Kevin Sorbo, Alan Powell Take a Stand Against Sex Trafficking in 'Caged No More'

Poster art for "Caged No More," a film to bring awareness to human trafficking. | (Photo: Caged No More)

NEW YORK — Actors Kevin Sorbo and Alan Powell who star in the film "Caged No More" reveal shocking statistics about sex trafficking, the world's fastest-growing crime, and how the newly released movie is educating and empowering people to take action and save lives.

"I knew it existed, I didn't know it was to this level. I always thought, 'Oh it's in Asia, it's in Russia, it's in some other country.' [But] not here," Sorbo said about human trafficking during an interview with The Christian Post.  "It's always been there, we're just more aware of it now."

Much like his co-star, Powell also didn't realize how prevalent the horrific crime is.  "I read the script and said, there's no way this really happens," he revealed. The young actor said it really hit him when he was sent articles of human trafficking incidents that happened in his home town just miles away from where he lives.

"Caged No More" is a thriller that is set out to entertain and educate audiences about the dangers of human trafficking. The film stars Sorbo ("God's Not Dead"), Powell ("The Song"), Emmy Award-winner Loretta Devine ("Grey's Anatomy"), and Cassidy Gifford and Anthony Evans with appearances by Kathie Lee Gifford, Gov. Bobby Jindal, Pastor Chad Veach and Natalie Grant.

In a staggering statistic announced on NBC's "Today" show, it was revealed that every 30 seconds someone falls victim to sex trafficking. According to UNICEF, more than a million children are trafficked each year.

Inspired by real events, "Caged No More" is meant to spread awareness about trafficking victims by telling the real life story of Aggie Prejean, a grandmother on a desperate search to find her two granddaughters, Skye and Elle, who were kidnapped by their father.

As the details behind the girls' disappearance begins to unravel, it's discovered their father has taken them overseas to be sold into slavery to settle a drug debt. Prejean enlists the help of the girls' uncle, a well-respected local philanthropist, and his son, Wil (Powell), who's a former special forces soldier. A global hunt ensues, and the team stops at nothing to see the girls safely returned home.

Sorbo plays two roles in the film as twin brothers Richard and Jack DuLonde. Jack is the evil brother who sells his two daughters into the sex trade and Jack is the heroic brother who sponsors their rescue and return.

"The script was interesting to me, Sorbo told CP, noting that his friend, writer Lisa Arnold, was involved in this film as well as his last blockbuster hit, "God's Not Dead."

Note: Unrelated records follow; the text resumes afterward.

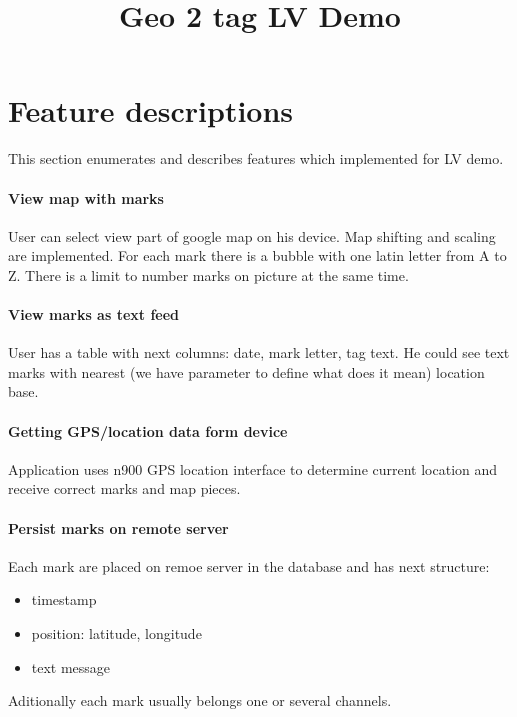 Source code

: \documentclass[12pt]{article}
\title{Geo 2 tag LV Demo}
\begin{document}
\maketitle          

\section{Feature descriptions}

This section enumerates and describes features which implemented
for LV demo. 

\paragraph{View map with marks}

User can select view part of google map on his device. Map shifting and scaling
are implemented. For each mark there is a bubble with one latin letter from 
A to Z. There is a limit to number marks on picture at the same time.

\paragraph{View marks as text feed}

User has a table with next columns: date, mark letter, tag text. He could see text marks
with nearest (we have parameter to define what does it mean) location base.

\paragraph{Getting GPS/location data form device}

Application uses n900 GPS location interface to determine current location and
receive correct marks and map pieces. 

\paragraph{Persist marks on remote server}

Each mark are placed on remoe server in the database and has next structure:
\begin{itemize}
  \item timestamp
  \item position: latitude, longitude
  \item text message
\end{itemize}

Aditionally each mark usually belongs one or several channels.
\end{document}
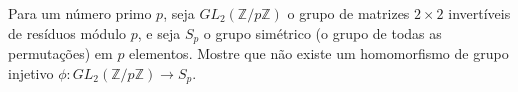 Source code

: Para um número primo \(p\), seja \(GL_2(\mathbb{Z}/p\mathbb{Z})\) o grupo de matrizes \(2 \times 2\) invertíveis de resíduos módulo \(p\), e seja \(S_p\) o grupo simétrico (o grupo de todas as permutações) em \(p\) elementos. Mostre que não existe um homomorfismo de grupo injetivo \(\phi \colon  GL_2(\mathbb{Z}/p\mathbb{Z}) \to S_p\).

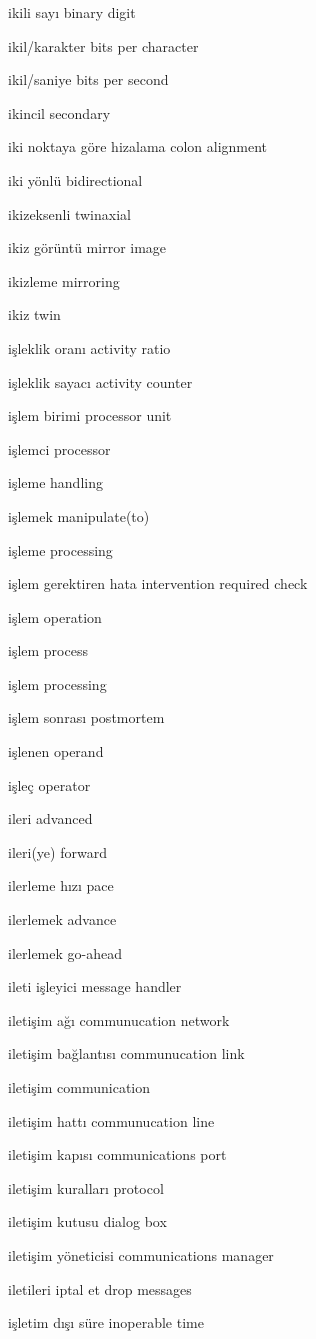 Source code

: \documentclass[12pt,fleqn]{article}\usepackage{../../common}
\begin{document}
ikili sayı binary digit

ikil/karakter bits per character

ikil/saniye bits per second

ikincil secondary

iki noktaya göre hizalama colon alignment

iki yönlü bidirectional

ikizeksenli twinaxial

ikiz görüntü mirror image

ikizleme mirroring

ikiz twin

işleklik oranı activity ratio

işleklik sayacı activity counter

işlem birimi processor unit

işlemci processor

işleme handling

işlemek manipulate(to)

işleme processing

işlem gerektiren hata intervention required check

işlem operation

işlem process

işlem processing

işlem sonrası postmortem

işlenen operand

işleç operator

ileri advanced

ileri(ye) forward

ilerleme hızı pace

ilerlemek advance

ilerlemek go-ahead

ileti işleyici message handler

iletişim ağı communucation network

iletişim bağlantısı communucation link

iletişim communication

iletişim hattı communucation line

iletişim kapısı communications port

iletişim kuralları protocol

iletişim kutusu dialog box

iletişim yöneticisi communications manager

iletileri iptal et drop messages

işletim dışı süre inoperable time
\end{document}
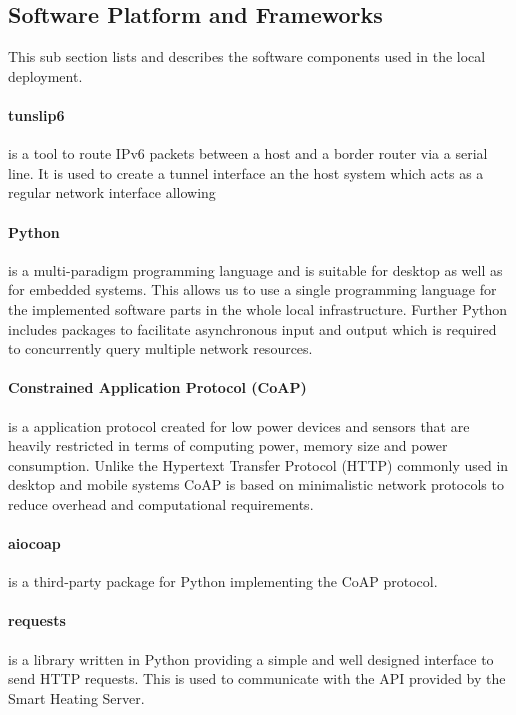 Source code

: \subsection{Software Platform and Frameworks}

This sub section lists and describes the software components used in the local deployment.

\paragraph{tunslip6} is a tool to route IPv6 packets between a host and a border router via a serial line.
It is used to create a tunnel interface an the host system which acts as a regular network interface allowing

\paragraph{Python} is a multi-paradigm programming language and is suitable for desktop as well as for embedded systems.
This allows us to use a single programming language for the implemented software parts in the whole local infrastructure.
Further Python includes packages to facilitate asynchronous input and output which is required to concurrently query multiple network resources.

\paragraph{Constrained Application Protocol (CoAP)} \cite{rfc7252} is a application protocol created for low power devices and sensors that are heavily restricted in terms of computing power, memory size and power consumption.
Unlike the Hypertext Transfer Protocol (HTTP) commonly used in desktop and mobile systems CoAP is based on minimalistic network protocols to reduce overhead and computational requirements.

\paragraph{aiocoap} is a third-party package for Python implementing the CoAP protocol.

\paragraph{requests} is a library written in Python providing a simple and well designed interface to send HTTP requests.
This is used to communicate with the API provided by the Smart Heating Server.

The passionate actor went on to explain that among the reasons he chose to take on the two roles is because of how widespread and vicious the crime has become. "Just last year at the Super Bowl they broke up a huge sex trafficking ring," the Minnesota native explained. "They brought all these boys and girls into the Super Bowl area to advertise for [fans] to have a good time. They advertised it as massage parlors or whatever they may be, but it was happening right there."

Sorbo prepared for his two roles and shot them consecutively, although throughout the film his two characters were interchanging from scene to scene. 

Spealing about his role as Wil, Powell told CP, "It was fun to prepared for this heroic role although it was such a serious subject matter." The Anthem Lights singer shared that he actually had the opportunity to sit down with the real life hero he portrayed, who's described as a Green Beret freedom fighter who regularly risks his life and goes undercover to rescue young girls and children who are victims of human trafficking.

"To be able to bring awareness to this particular subject I was willing to do anything," Powell continued. "To call this particular film fun is difficult but it was certainly a privilege to be apart of."